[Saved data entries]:
━━━━━━━━━━━━━━━━━━━━

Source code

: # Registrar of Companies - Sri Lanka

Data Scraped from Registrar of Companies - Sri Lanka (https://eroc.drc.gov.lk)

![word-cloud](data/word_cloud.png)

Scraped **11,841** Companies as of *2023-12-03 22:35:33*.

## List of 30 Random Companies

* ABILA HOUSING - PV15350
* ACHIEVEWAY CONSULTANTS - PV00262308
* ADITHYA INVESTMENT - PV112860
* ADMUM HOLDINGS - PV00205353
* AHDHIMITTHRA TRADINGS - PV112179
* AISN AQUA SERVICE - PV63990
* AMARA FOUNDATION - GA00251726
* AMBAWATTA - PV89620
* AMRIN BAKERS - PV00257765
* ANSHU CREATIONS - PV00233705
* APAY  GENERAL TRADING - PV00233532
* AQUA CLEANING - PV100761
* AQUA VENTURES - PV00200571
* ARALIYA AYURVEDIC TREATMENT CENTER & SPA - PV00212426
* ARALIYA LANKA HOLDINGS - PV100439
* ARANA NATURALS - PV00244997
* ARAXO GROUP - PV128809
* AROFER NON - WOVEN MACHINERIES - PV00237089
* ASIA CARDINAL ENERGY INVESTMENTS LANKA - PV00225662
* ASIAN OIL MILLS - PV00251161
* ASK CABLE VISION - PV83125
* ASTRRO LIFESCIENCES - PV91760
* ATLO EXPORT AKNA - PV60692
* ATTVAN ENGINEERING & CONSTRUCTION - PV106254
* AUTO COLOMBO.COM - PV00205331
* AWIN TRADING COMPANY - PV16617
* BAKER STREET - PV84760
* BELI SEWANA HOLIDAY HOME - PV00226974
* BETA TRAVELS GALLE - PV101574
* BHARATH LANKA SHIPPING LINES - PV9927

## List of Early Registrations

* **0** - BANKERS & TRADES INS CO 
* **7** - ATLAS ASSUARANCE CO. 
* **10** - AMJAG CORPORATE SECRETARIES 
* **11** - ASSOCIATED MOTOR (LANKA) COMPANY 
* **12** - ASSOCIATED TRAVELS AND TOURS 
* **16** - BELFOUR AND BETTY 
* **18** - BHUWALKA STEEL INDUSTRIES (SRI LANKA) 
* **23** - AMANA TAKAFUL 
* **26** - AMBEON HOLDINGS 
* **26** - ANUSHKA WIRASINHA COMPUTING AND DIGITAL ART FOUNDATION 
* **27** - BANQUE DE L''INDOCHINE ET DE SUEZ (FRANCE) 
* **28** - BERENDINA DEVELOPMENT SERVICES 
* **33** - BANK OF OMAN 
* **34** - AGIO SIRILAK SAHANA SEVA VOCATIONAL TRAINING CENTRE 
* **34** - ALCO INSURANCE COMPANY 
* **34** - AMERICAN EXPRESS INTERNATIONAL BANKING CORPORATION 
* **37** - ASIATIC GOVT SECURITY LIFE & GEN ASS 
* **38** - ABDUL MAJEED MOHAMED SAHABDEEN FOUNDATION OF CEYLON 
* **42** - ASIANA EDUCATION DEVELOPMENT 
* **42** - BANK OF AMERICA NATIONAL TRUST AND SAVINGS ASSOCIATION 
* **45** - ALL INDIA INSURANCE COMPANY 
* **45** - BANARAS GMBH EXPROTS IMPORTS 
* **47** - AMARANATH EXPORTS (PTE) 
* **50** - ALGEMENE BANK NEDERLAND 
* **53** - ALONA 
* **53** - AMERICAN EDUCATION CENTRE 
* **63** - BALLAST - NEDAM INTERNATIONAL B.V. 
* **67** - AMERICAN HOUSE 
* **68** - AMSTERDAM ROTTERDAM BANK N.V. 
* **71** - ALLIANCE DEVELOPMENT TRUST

━━━━━━━━━━━━━━━━━━━━

[WHAT THE EXERCISE ASKS]: Please return a copy of each line in the entries that has the string "Companies".

[FINAL ANSWER]:
: # Registrar of Companies - Sri Lanka
Data Scraped from Registrar of Companies - Sri Lanka (https://eroc.drc.gov.lk)
Scraped **11,841** Companies as of *2023-12-03 22:35:33*.
## List of 30 Random Companies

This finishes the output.